#### Provided data:
*** Begin section ***

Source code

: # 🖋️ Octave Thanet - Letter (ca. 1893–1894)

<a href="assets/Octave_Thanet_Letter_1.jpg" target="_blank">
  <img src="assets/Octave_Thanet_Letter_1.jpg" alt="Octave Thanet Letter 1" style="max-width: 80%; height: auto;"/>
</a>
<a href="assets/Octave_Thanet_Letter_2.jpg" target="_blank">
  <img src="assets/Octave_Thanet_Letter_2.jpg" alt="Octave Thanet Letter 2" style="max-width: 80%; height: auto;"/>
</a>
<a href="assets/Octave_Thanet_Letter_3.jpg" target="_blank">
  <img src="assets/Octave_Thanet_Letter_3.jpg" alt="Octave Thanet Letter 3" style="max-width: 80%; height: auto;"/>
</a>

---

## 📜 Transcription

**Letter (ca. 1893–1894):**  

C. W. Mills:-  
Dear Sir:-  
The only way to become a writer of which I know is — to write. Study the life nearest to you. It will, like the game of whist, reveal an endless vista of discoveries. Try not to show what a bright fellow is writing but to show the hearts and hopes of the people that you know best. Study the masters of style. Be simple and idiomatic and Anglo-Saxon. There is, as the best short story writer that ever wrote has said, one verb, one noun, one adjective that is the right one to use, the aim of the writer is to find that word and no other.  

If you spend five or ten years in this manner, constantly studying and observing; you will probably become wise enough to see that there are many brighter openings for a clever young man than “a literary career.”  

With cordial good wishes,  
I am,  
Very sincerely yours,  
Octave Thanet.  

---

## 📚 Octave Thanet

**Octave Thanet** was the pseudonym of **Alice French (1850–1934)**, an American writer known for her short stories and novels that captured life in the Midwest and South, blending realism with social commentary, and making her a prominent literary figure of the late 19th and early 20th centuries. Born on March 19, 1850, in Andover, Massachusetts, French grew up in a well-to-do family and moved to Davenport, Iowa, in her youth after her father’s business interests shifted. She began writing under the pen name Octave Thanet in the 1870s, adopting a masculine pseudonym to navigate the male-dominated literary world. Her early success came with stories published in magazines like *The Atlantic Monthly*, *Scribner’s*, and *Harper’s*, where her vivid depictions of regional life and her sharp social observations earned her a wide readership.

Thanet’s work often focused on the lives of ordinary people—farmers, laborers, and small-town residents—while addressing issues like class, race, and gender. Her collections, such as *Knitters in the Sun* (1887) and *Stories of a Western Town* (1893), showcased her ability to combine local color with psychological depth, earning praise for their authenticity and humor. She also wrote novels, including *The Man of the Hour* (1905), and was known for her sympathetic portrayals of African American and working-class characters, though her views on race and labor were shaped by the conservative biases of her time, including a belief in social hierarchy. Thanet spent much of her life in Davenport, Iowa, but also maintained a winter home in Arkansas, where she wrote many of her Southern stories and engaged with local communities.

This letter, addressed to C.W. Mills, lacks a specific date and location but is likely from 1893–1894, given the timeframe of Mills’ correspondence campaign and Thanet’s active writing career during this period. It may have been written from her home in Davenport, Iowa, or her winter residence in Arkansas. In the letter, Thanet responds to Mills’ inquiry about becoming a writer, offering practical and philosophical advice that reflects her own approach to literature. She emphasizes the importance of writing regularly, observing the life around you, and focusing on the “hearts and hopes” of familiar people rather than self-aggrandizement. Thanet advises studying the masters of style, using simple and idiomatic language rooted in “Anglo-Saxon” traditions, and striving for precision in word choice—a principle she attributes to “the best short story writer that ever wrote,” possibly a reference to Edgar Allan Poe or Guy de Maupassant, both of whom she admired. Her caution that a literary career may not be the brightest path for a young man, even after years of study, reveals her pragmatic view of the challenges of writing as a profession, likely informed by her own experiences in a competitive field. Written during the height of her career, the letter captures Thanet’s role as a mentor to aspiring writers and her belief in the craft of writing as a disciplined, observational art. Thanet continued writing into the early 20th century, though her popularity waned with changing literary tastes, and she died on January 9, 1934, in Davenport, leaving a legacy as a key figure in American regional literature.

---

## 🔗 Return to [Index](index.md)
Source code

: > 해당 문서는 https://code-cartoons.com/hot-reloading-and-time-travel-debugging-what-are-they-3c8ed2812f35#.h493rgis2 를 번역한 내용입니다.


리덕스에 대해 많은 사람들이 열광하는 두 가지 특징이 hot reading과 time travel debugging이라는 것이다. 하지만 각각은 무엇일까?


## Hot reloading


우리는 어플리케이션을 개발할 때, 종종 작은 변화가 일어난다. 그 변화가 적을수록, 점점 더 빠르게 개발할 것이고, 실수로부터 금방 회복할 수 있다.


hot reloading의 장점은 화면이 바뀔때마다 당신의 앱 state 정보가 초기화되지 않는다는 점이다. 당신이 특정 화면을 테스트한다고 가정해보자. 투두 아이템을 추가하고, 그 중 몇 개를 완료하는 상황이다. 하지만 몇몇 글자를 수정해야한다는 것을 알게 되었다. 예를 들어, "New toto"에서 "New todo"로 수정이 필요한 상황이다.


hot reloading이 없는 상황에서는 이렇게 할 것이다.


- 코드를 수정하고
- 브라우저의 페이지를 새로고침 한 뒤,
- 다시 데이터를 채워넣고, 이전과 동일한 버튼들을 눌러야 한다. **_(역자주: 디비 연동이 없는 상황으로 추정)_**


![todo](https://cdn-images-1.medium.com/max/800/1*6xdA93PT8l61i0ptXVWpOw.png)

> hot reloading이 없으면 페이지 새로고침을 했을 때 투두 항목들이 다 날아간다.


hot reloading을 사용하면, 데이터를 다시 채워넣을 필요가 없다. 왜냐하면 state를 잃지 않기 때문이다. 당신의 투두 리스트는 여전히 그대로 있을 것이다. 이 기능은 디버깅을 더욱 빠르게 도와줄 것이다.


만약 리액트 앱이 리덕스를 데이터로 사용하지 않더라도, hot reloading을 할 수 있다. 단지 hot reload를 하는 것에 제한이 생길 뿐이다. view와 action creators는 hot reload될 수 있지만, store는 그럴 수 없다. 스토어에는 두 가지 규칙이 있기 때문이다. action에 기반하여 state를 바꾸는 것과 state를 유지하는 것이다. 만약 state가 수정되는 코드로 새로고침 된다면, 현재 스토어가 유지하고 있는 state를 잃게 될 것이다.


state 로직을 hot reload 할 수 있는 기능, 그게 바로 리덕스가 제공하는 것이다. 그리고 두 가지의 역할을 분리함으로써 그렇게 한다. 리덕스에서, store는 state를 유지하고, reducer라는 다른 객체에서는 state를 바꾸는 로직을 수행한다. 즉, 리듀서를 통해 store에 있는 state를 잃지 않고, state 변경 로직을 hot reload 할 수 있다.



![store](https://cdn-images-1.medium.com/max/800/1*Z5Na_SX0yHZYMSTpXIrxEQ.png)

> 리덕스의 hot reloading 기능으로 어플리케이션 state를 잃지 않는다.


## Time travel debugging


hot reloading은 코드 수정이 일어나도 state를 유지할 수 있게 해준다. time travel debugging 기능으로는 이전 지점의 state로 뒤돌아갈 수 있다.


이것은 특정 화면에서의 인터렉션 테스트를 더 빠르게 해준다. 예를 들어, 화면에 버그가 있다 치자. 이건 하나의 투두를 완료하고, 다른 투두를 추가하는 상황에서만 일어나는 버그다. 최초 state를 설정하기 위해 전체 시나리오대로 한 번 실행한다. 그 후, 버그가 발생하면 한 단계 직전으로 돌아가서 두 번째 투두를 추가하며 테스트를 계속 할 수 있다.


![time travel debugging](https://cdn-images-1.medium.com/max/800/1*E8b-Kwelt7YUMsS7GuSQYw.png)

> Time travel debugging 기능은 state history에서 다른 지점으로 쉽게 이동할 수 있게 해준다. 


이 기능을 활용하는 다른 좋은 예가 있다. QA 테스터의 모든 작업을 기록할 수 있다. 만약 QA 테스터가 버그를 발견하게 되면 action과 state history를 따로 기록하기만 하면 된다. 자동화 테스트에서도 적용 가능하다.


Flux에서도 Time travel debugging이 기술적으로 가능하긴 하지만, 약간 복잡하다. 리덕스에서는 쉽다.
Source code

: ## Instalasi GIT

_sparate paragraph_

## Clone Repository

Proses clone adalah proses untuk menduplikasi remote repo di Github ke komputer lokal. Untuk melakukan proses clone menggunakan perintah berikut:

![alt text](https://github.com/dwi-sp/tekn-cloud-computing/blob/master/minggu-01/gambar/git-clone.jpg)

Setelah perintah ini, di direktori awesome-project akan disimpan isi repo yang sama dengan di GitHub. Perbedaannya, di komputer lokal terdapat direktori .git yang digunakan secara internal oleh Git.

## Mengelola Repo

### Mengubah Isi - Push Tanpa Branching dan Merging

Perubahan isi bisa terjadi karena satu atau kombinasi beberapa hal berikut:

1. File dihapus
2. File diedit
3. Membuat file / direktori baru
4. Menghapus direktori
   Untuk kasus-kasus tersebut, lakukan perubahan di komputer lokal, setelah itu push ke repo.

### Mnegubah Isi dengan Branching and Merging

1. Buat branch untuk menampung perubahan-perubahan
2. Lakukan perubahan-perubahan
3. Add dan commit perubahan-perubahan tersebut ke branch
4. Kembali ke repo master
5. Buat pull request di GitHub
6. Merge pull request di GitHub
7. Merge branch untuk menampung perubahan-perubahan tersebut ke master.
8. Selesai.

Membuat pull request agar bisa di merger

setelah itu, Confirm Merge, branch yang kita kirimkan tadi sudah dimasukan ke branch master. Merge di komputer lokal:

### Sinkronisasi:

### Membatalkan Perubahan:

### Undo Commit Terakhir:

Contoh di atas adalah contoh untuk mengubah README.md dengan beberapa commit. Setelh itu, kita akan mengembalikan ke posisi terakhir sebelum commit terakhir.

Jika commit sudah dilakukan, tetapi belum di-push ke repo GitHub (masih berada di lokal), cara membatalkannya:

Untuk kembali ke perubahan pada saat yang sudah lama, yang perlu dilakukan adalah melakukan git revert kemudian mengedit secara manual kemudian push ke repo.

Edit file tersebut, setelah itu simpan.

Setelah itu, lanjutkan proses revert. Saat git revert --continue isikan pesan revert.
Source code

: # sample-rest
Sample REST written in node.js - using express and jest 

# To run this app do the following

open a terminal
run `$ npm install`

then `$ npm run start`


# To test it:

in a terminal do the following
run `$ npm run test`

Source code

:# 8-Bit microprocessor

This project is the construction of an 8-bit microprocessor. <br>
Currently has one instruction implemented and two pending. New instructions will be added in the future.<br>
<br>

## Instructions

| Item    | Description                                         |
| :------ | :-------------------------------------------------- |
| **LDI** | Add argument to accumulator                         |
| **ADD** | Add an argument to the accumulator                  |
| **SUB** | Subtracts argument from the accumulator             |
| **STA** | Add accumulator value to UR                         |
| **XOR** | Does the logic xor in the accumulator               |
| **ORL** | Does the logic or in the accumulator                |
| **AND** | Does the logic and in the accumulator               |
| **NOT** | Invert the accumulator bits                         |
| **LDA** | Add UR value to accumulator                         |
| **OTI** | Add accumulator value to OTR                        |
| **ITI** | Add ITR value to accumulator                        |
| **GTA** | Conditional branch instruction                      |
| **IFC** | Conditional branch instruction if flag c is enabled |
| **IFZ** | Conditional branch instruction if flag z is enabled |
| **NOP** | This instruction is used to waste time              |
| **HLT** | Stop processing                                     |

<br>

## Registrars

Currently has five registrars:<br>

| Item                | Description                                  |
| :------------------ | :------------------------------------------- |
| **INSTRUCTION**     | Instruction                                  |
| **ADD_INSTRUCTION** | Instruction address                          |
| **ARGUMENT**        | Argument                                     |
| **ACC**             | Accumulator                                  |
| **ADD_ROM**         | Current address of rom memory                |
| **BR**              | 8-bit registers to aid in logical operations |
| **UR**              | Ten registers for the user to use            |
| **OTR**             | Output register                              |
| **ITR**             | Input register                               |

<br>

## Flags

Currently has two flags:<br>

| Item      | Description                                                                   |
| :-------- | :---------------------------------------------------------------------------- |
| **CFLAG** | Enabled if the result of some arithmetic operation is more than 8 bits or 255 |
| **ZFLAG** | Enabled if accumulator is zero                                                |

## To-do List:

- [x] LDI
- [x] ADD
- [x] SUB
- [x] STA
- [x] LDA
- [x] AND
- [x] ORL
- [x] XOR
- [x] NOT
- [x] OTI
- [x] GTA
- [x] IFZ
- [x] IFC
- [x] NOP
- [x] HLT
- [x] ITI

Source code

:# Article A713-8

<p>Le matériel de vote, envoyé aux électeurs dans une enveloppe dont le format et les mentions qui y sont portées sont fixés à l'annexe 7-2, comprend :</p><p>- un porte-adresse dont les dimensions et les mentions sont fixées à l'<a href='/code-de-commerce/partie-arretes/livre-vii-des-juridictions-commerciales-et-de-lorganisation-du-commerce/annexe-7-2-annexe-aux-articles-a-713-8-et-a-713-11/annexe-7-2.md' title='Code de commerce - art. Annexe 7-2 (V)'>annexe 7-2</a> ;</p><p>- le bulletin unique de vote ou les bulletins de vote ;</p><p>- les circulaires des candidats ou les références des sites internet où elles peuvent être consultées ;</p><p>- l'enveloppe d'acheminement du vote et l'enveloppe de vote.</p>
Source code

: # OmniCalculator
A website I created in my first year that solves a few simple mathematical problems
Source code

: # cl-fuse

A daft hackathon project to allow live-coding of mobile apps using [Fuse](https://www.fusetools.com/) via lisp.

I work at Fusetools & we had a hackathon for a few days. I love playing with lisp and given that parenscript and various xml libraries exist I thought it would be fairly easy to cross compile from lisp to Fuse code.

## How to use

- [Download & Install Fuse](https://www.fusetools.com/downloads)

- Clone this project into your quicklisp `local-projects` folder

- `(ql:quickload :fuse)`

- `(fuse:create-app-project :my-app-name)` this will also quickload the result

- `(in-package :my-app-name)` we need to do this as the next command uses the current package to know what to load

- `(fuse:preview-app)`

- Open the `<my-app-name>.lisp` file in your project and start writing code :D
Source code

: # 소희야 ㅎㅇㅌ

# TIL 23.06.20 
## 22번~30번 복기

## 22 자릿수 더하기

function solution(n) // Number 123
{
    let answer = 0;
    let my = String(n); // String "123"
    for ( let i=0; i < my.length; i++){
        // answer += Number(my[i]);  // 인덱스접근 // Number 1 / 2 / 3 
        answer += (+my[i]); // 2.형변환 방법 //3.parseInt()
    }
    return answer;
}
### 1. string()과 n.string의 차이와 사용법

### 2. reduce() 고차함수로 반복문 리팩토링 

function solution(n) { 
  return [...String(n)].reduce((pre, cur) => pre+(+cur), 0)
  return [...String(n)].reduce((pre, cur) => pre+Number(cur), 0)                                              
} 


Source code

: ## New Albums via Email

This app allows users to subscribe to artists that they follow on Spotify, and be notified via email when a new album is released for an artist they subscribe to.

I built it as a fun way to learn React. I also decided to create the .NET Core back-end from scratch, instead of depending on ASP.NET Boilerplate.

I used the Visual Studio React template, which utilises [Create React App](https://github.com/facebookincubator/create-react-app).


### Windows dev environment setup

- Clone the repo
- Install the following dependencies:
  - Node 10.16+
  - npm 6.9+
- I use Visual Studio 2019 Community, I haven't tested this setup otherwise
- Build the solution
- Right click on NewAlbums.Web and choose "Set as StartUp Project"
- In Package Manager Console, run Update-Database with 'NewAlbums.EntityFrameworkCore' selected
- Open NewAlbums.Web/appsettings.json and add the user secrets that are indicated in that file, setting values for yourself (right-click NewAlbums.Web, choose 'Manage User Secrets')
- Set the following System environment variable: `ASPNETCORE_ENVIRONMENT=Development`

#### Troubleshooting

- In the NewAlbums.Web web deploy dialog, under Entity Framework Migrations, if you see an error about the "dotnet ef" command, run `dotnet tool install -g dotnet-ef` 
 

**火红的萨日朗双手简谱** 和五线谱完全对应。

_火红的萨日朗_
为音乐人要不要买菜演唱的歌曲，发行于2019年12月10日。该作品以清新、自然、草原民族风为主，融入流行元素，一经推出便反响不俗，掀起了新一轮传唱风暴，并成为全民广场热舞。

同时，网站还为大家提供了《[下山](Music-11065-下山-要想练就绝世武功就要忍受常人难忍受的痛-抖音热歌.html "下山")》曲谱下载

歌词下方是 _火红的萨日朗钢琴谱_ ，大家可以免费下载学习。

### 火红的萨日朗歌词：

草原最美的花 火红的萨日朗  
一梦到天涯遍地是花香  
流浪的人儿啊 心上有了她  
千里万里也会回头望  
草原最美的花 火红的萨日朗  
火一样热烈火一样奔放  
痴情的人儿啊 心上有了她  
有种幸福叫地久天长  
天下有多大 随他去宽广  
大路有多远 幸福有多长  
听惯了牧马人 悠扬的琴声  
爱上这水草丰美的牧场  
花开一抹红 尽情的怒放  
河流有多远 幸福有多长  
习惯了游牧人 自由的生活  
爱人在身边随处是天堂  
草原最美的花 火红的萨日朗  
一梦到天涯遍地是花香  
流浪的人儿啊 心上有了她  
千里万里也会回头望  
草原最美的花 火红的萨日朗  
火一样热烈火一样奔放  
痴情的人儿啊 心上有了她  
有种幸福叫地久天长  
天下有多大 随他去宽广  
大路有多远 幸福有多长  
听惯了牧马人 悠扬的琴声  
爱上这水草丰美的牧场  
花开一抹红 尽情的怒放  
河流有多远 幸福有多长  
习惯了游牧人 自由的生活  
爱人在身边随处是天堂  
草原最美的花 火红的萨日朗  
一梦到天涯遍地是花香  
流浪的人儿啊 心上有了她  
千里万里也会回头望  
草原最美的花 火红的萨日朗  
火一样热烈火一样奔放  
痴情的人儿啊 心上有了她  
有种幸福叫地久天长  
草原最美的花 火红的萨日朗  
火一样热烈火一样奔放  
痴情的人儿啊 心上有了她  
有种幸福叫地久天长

*** End section ***

#### Task instructions:
From the material above, retype precisely the lines between the line holding "## 22번~30번 복기" and the line holding "This app allows", inclusive, and nothing beyond them.

#### Task result:
## 22번~30번 복기

## 22 자릿수 더하기

function solution(n) // Number 123
{
    let answer = 0;
    let my = String(n); // String "123"
    for ( let i=0; i < my.length; i++){
        // answer += Number(my[i]);  // 인덱스접근 // Number 1 / 2 / 3 
        answer += (+my[i]); // 2.형변환 방법 //3.parseInt()
    }
    return answer;
}
### 1. string()과 n.string의 차이와 사용법

### 2. reduce() 고차함수로 반복문 리팩토링 

function solution(n) { 
  return [...String(n)].reduce((pre, cur) => pre+(+cur), 0)
  return [...String(n)].reduce((pre, cur) => pre+Number(cur), 0)                                              
} 


Source code

: ## New Albums via Email

This app allows users to subscribe to artists that they follow on Spotify, and be notified via email when a new album is released for an artist they subscribe to.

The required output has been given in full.